What makes the device different is that the mist is induction-charged — meaning it passes through a high-voltage field. As a result, molecules of the disinfectant become more “positively charged,” making its minute droplets adhere to surfaces. It’s like a balloon, rubbed against a sweater, that will stick to your clothing, said Mike Sides, the inventor.
Hospitals and nursing home chains were already beginning to buy the mister this fall when the Ebola cases in Dallas escalated the need for such disinfecting devices.
Twenty have been shipped to the Philippines, and the U.S. government has made inquiries about tens of thousands that could be shipped to West Africa, Robertson said.
The mister is the brainchild of Sides, 62, a machinist-welder from the small Central Texas town of Goldthwaite. There he has tinkered for years on nozzles carried by crop-dusting planes. Induction charging the liquid pesticide keeps it on target, whether it’s used on a row of potatoes or orchards of pecan trees, he said.
From there, Sides worked on prototypes of a portable sprayer that could be used on greenhouse tomatoes. Word spread in Goldthwaite, and when H1N1 flu prompted concerns at the local school district, he got a call from the principal “to bring over that tomato sprayer.” Sides sprayed down the schools.
When he mentioned it to his family, his daughter Brandi Whiteley, who has nursing training, turned to him and said, “Dad, do you realize what you’ve got here?”
Whiteley immediately grasped the practical use of an effective disinfecting device for hospitals and care centers. The family decided to form a company to make and sell the misters.

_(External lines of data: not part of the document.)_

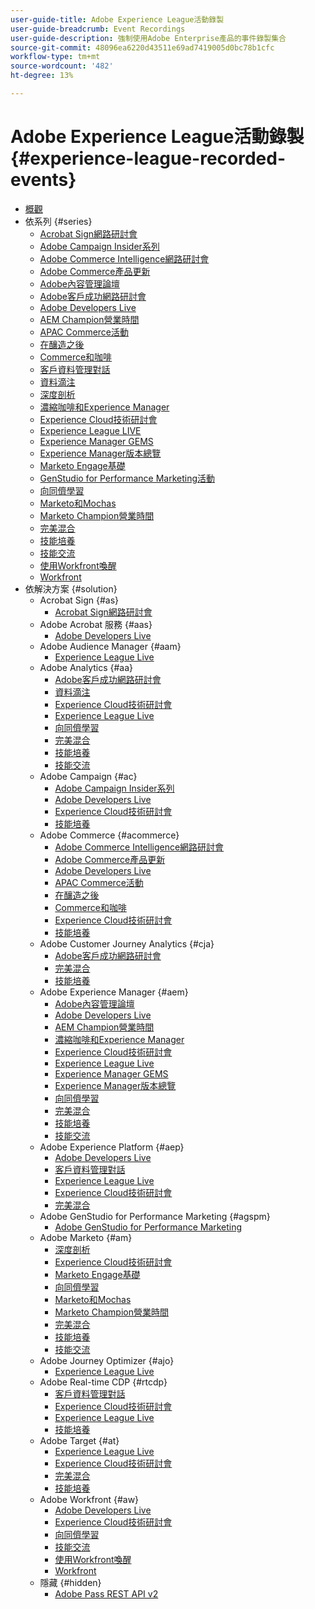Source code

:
 ```yaml
---
user-guide-title: Adobe Experience League活動錄製
user-guide-breadcrumb: Event Recordings
user-guide-description: 強制使用Adobe Enterprise產品的事件錄製集合
source-git-commit: 48096ea6220d43511e69ad7419005d0bc78b1cfc
workflow-type: tm+mt
source-wordcount: '482'
ht-degree: 13%

---
```



# Adobe Experience League活動錄製 {#experience-league-recorded-events}

+ [概觀](overview.md)
+ 依系列 {#series}
   + [Acrobat Sign網路研討會](https://experienceleague.adobe.com/docs/events/acrobat-sign-webinars/overview.html?lang=zh-Hant)
   + [Adobe Campaign Insider系列](https://experienceleague.adobe.com/docs/events/adobe-campaign-insider-recordings/overview.html?lang=zh-Hant)
   + [Adobe Commerce Intelligence網路研討會](https://experienceleague.adobe.com/docs/events/mbi-webinars-recordings/overview.html?lang=zh-Hant)
   + [Adobe Commerce產品更新](https://experienceleague.adobe.com/docs/events/adobe-commerce-product-update-recordings/overview.html?lang=zh-Hant)
   + [Adobe內容管理論壇](https://experienceleague.adobe.com/docs/events/adobe-content-management-forum-recordings/overview.html?lang=zh-Hant)
   + [Adobe客戶成功網路研討會](https://experienceleague.adobe.com/docs/events/adobe-customer-success-webinar-recordings/overview.html?lang=zh-Hant)
   + [Adobe Developers Live](https://experienceleague.adobe.com/docs/events/adobe-developers-live-recordings/overview.html?lang=zh-Hant)
   + [AEM Champion營業時間](https://experienceleague.adobe.com/docs/events/aem-champion-office-hours/overview.html?lang=zh-Hant)
   + [APAC Commerce活動](https://experienceleague.adobe.com/docs/events/apac-commerce-recordings/overview.html?lang=zh-Hant)
   + [在釀造之後](https://experienceleague.adobe.com/docs/events/behind-the-brew-recordings/overview.html?lang=zh-Hant)
   + [Commerce和咖啡](https://experienceleague.adobe.com/docs/events/commerce-and-coffee-recordings/overview.html?lang=zh-Hant)
   + [客戶資料管理對話](https://experienceleague.adobe.com/docs/events/customer-data-management-voices-recordings/overview.html?lang=zh-Hant)
   + [資料滴注](https://experienceleague.adobe.com/docs/events/data-drip-recordings/overview.html?lang=zh-Hant)
   + [深度剖析](https://experienceleague.adobe.com/docs/events/deep-dives-recordings/overview.html?lang=zh-Hant)
   + [濃縮咖啡和Experience Manager](https://experienceleague.adobe.com/docs/events/espressos-and-experience-manager-recordings/overview.html?lang=zh-Hant)
   + [Experience Cloud技術研討會](https://experienceleague.adobe.com/docs/events/tech-sessions/overview.html?lang=zh-Hant)
   + [Experience League LIVE](https://experienceleague.adobe.com/docs/events/experience-league-live-recordings/overview.html?lang=zh-Hant)
   + [Experience Manager GEMS](https://experienceleague.adobe.com/docs/events/experience-manager-gems-recordings/overview.html?lang=zh-Hant)
   + [Experience Manager版本總覽](https://experienceleague.adobe.com/docs/events/aemcs-release-update-recordings/overview.html?lang=zh-Hant)
   + [Marketo Engage基礎](https://experienceleague.adobe.com/zh-hant/docs/events/foundations-of-marketo-engage-webinars/overview)
   + [GenStudio for Performance Marketing活動](https://experienceleague.adobe.com/docs/events/genstudio-for-performance-marketing-events/overview.html?lang=zh-Hant)
   + [向同儕學習](https://experienceleague.adobe.com/docs/events/learn-from-your-peers-recordings/overview.html?lang=zh-Hant)
   + [Marketo和Mochas](https://experienceleague.adobe.com/docs/events/marketo-and-mochas-recordings/overview.html?lang=zh-Hant)
   + [Marketo Champion營業時間](https://experienceleague.adobe.com/docs/events/marketo-champion-office-hours/overview.html?lang=zh-Hant)
   + [完美混合](https://experienceleague.adobe.com/zh-hant/docs/events/the-perfect-blend/overview)
   + [技能培養](https://experienceleague.adobe.com/docs/events/skill-builder-recordings/overview.html?lang=zh-Hant)
   + [技能交流](https://experienceleague.adobe.com/docs/events/the-skill-exchange-recordings/overview.html?lang=zh-Hant)
   + [使用Workfront喚醒](https://experienceleague.adobe.com/docs/events/wake-up-with-workfront-recordings/overview.html?lang=zh-Hant)
   + [Workfront](https://experienceleague.adobe.com/docs/events/workfront-recordings/overview.html?lang=zh-Hant)
+ 依解決方案 {#solution}
   + Acrobat Sign {#as}
      + [Acrobat Sign網路研討會](https://experienceleague.adobe.com/docs/events/acrobat-sign-webinars/overview.html?lang=zh-Hant)
   + Adobe Acrobat 服務 {#aas}
      + [Adobe Developers Live](https://experienceleague.adobe.com/docs/events/adobe-developers-live-recordings/overview.html?lang=zh-Hant)
   + Adobe Audience Manager {#aam}
      + [Experience League Live](https://experienceleague.adobe.com/docs/events/experience-league-live-recordings/overview.html?lang=zh-Hant)
   + Adobe Analytics {#aa}
      + [Adobe客戶成功網路研討會](https://experienceleague.adobe.com/docs/events/adobe-customer-success-webinar-recordings/overview.html?lang=zh-Hant)
      + [資料滴注](https://experienceleague.adobe.com/docs/events/data-drip-recordings/overview.html?lang=zh-Hant)
      + [Experience Cloud技術研討會](https://experienceleague.adobe.com/docs/events/tech-sessions/overview.html?lang=zh-Hant)
      + [Experience League Live](https://experienceleague.adobe.com/docs/events/experience-league-live-recordings/overview.html?lang=zh-Hant)
      + [向同儕學習](https://experienceleague.adobe.com/docs/events/learn-from-your-peers-recordings/overview.html?lang=zh-Hant)
      + [完美混合](https://experienceleague.adobe.com/zh-hant/docs/events/the-perfect-blend/overview)
      + [技能培養](https://experienceleague.adobe.com/docs/events/skill-builder-recordings/overview.html?lang=zh-Hant)
      + [技能交流](https://experienceleague.adobe.com/docs/events/the-skill-exchange-recordings/overview.html?lang=zh-Hant)
   + Adobe Campaign {#ac}
      + [Adobe Campaign Insider系列](https://experienceleague.adobe.com/docs/events/adobe-campaign-insider-recordings/overview.html?lang=zh-Hant)
      + [Adobe Developers Live](https://experienceleague.adobe.com/docs/events/adobe-developers-live-recordings/overview.html?lang=zh-Hant)
      + [Experience Cloud技術研討會](https://experienceleague.adobe.com/docs/events/tech-sessions/overview.html?lang=zh-Hant)
      + [技能培養](https://experienceleague.adobe.com/docs/events/skill-builder-recordings/overview.html?lang=zh-Hant)
   + Adobe Commerce {#acommerce}
      + [Adobe Commerce Intelligence網路研討會](https://experienceleague.adobe.com/docs/events/mbi-webinars-recordings/overview.html?lang=zh-Hant)
      + [Adobe Commerce產品更新](https://experienceleague.adobe.com/docs/events/adobe-commerce-product-update-recordings/overview.html?lang=zh-Hant)
      + [Adobe Developers Live](https://experienceleague.adobe.com/docs/events/adobe-developers-live-recordings/overview.html?lang=zh-Hant)
      + [APAC Commerce活動](https://experienceleague.adobe.com/docs/events/apac-commerce-recordings/overview.html?lang=zh-Hant)
      + [在釀造之後](https://experienceleague.adobe.com/docs/events/behind-the-brew-recordings/overview.html?lang=zh-Hant)
      + [Commerce和咖啡](https://experienceleague.adobe.com/docs/events/commerce-and-coffee-recordings/overview.html?lang=zh-Hant)
      + [Experience Cloud技術研討會](https://experienceleague.adobe.com/docs/events/tech-sessions/overview.html?lang=zh-Hant)
      + [技能培養](https://experienceleague.adobe.com/docs/events/skill-builder-recordings/overview.html?lang=zh-Hant)
   + Adobe Customer Journey Analytics {#cja}
      + [Adobe客戶成功網路研討會](https://experienceleague.adobe.com/docs/events/adobe-customer-success-webinar-recordings/overview.html?lang=zh-Hant)
      + [完美混合](https://experienceleague.adobe.com/zh-hant/docs/events/the-perfect-blend/overview)
      + [技能培養](https://experienceleague.adobe.com/docs/events/skill-builder-recordings/overview.html?lang=zh-Hant)
   + Adobe Experience Manager {#aem}
      + [Adobe內容管理論壇](https://experienceleague.adobe.com/docs/events/adobe-content-management-forum-recordings/overview.html?lang=zh-Hant)
      + [Adobe Developers Live](https://experienceleague.adobe.com/docs/events/adobe-developers-live-recordings/overview.html?lang=zh-Hant)
      + [AEM Champion營業時間](https://experienceleague.adobe.com/docs/events/aem-champion-office-hours/overview.html?lang=zh-Hant)
      + [濃縮咖啡和Experience Manager](https://experienceleague.adobe.com/docs/events/espressos-and-experience-manager-recordings/overview.html?lang=zh-Hant)
      + [Experience Cloud技術研討會](https://experienceleague.adobe.com/docs/events/tech-sessions/overview.html?lang=zh-Hant)
      + [Experience League Live](https://experienceleague.adobe.com/docs/events/experience-league-live-recordings/overview.html?lang=zh-Hant)
      + [Experience Manager GEMS](https://experienceleague.adobe.com/docs/events/experience-manager-gems-recordings/overview.html?lang=zh-Hant)
      + [Experience Manager版本總覽](https://experienceleague.adobe.com/docs/events/aemcs-release-update-recordings/overview.html?lang=zh-Hant)
      + [向同儕學習](https://experienceleague.adobe.com/docs/events/learn-from-your-peers-recordings/overview.html?lang=zh-Hant)
      + [完美混合](https://experienceleague.adobe.com/zh-hant/docs/events/the-perfect-blend/overview)
      + [技能培養](https://experienceleague.adobe.com/docs/events/skill-builder-recordings/overview.html?lang=zh-Hant)
      + [技能交流](https://experienceleague.adobe.com/docs/events/the-skill-exchange-recordings/overview.html?lang=zh-Hant)
   + Adobe Experience Platform {#aep}
      + [Adobe Developers Live](https://experienceleague.adobe.com/docs/events/adobe-developers-live-recordings/overview.html?lang=zh-Hant)
      + [客戶資料管理對話](https://experienceleague.adobe.com/docs/events/customer-data-management-voices-recordings/overview.html?lang=zh-Hant)
      + [Experience League Live](https://experienceleague.adobe.com/docs/events/experience-league-live-recordings/overview.html?lang=zh-Hant)
      + [Experience Cloud技術研討會](https://experienceleague.adobe.com/docs/events/tech-sessions/overview.html?lang=zh-Hant)
      + [完美混合](https://experienceleague.adobe.com/zh-hant/docs/events/the-perfect-blend/overview)
   + Adobe GenStudio for Performance Marketing {#agspm}
      + [Adobe GenStudio for Performance Marketing](https://experienceleague.adobe.com/docs/events/genstudio-for-performance-marketing-events/overview.html?lang=zh-Hant)
   + Adobe Marketo {#am}
      + [深度剖析](https://experienceleague.adobe.com/docs/events/deep-dives-recordings/overview.html?lang=zh-Hant)
      + [Experience Cloud技術研討會](https://experienceleague.adobe.com/docs/events/tech-sessions/overview.html?lang=zh-Hant)
      + [Marketo Engage基礎](https://experienceleague.adobe.com/zh-hant/docs/events/foundations-of-marketo-engage-webinars/overview)
      + [向同儕學習](https://experienceleague.adobe.com/docs/events/learn-from-your-peers-recordings/overview.html?lang=zh-Hant)
      + [Marketo和Mochas](https://experienceleague.adobe.com/docs/events/marketo-and-mochas-recordings/overview.html?lang=zh-Hant)
      + [Marketo Champion營業時間](https://experienceleague.adobe.com/docs/events/marketo-champion-office-hours/overview.html?lang=zh-Hant)
      + [完美混合](https://experienceleague.adobe.com/zh-hant/docs/events/the-perfect-blend/overview)
      + [技能培養](https://experienceleague.adobe.com/docs/events/skill-builder-recordings/overview.html?lang=zh-Hant)
      + [技能交流](https://experienceleague.adobe.com/docs/events/the-skill-exchange-recordings/overview.html?lang=zh-Hant)
   + Adobe Journey Optimizer {#ajo}
      + [Experience League Live](https://experienceleague.adobe.com/docs/events/experience-league-live-recordings/overview.html?lang=zh-Hant)
   + Adobe Real-time CDP {#rtcdp}
      + [客戶資料管理對話](https://experienceleague.adobe.com/docs/events/customer-data-management-voices-recordings/overview.html?lang=zh-Hant)
      + [Experience Cloud技術研討會](https://experienceleague.adobe.com/docs/events/tech-sessions/overview.html?lang=zh-Hant)
      + [Experience League Live](https://experienceleague.adobe.com/docs/events/experience-league-live-recordings/overview.html?lang=zh-Hant)
      + [技能培養](https://experienceleague.adobe.com/docs/events/skill-builder-recordings/overview.html?lang=zh-Hant)
   + Adobe Target {#at}
      + [Experience League Live](https://experienceleague.adobe.com/docs/events/experience-league-live-recordings/overview.html?lang=zh-Hant)
      + [Experience Cloud技術研討會](https://experienceleague.adobe.com/docs/events/tech-sessions/overview.html?lang=zh-Hant)
      + [完美混合](https://experienceleague.adobe.com/zh-hant/docs/events/the-perfect-blend/overview)
      + [技能培養](https://experienceleague.adobe.com/docs/events/skill-builder-recordings/overview.html?lang=zh-Hant)
   + Adobe Workfront {#aw}
      + [Adobe Developers Live](https://experienceleague.adobe.com/docs/events/adobe-developers-live-recordings/overview.html?lang=zh-Hant)
      + [Experience Cloud技術研討會](https://experienceleague.adobe.com/docs/events/tech-sessions/overview.html?lang=zh-Hant)
      + [向同儕學習](https://experienceleague.adobe.com/docs/events/learn-from-your-peers-recordings/overview.html?lang=zh-Hant)
      + [技能交流](https://experienceleague.adobe.com/docs/events/the-skill-exchange-recordings/overview.html?lang=zh-Hant)
      + [使用Workfront喚醒](https://experienceleague.adobe.com/docs/events/wake-up-with-workfront-recordings/overview.html?lang=zh-Hant)
      + [Workfront](https://experienceleague.adobe.com/docs/events/workfront-recordings/overview.html?lang=zh-Hant)
   + 隱藏 {#hidden}
      + [Adobe Pass REST API v2](../single-events/adobe-pass-rest-api-v2.md)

Getting seed money was another matter.
Lenders turned them down, but an El Paso banker referred the family to the federal Small Business Administration, which in turn suggested that the family try Tech Fort Worth. After making an impression on the nonprofit entrepreneurial incubator, they made a Shark Tank-like pitch to a group of investors called the Cowtown Angels.
Robertson, 58, who had worked in the hospice equipment field, wasn’t impressed, however, citing weaknesses in the business plan, he recalled Wednesday. But he was soon won over after several other investors talked up the business and the group asked him to become its CEO earlier this year.
E-Mist began with a $150,000 investment, then topped it off with another $500,000, Sides and Robertson said. The Sides family still controls a sizable portion of the company, Mike Sides said.
The devices are “licensed” to users at $500 a month, an arrangement that allows E-Mist to replace units with more sophisticated models as they evolve, Robertson said. If a contract is finalized with the government, units would likely be sold outright, he added.
“It’s amazing,” Sides said of the device’s sudden fame. “What are the chances of a new company with a product just emerging to be working in that area when the Ebola thing happens in almost the same city? I don’t know if that’s fate, chance or God’s will. We’re definitely at the right place at the right time with the right contacts.”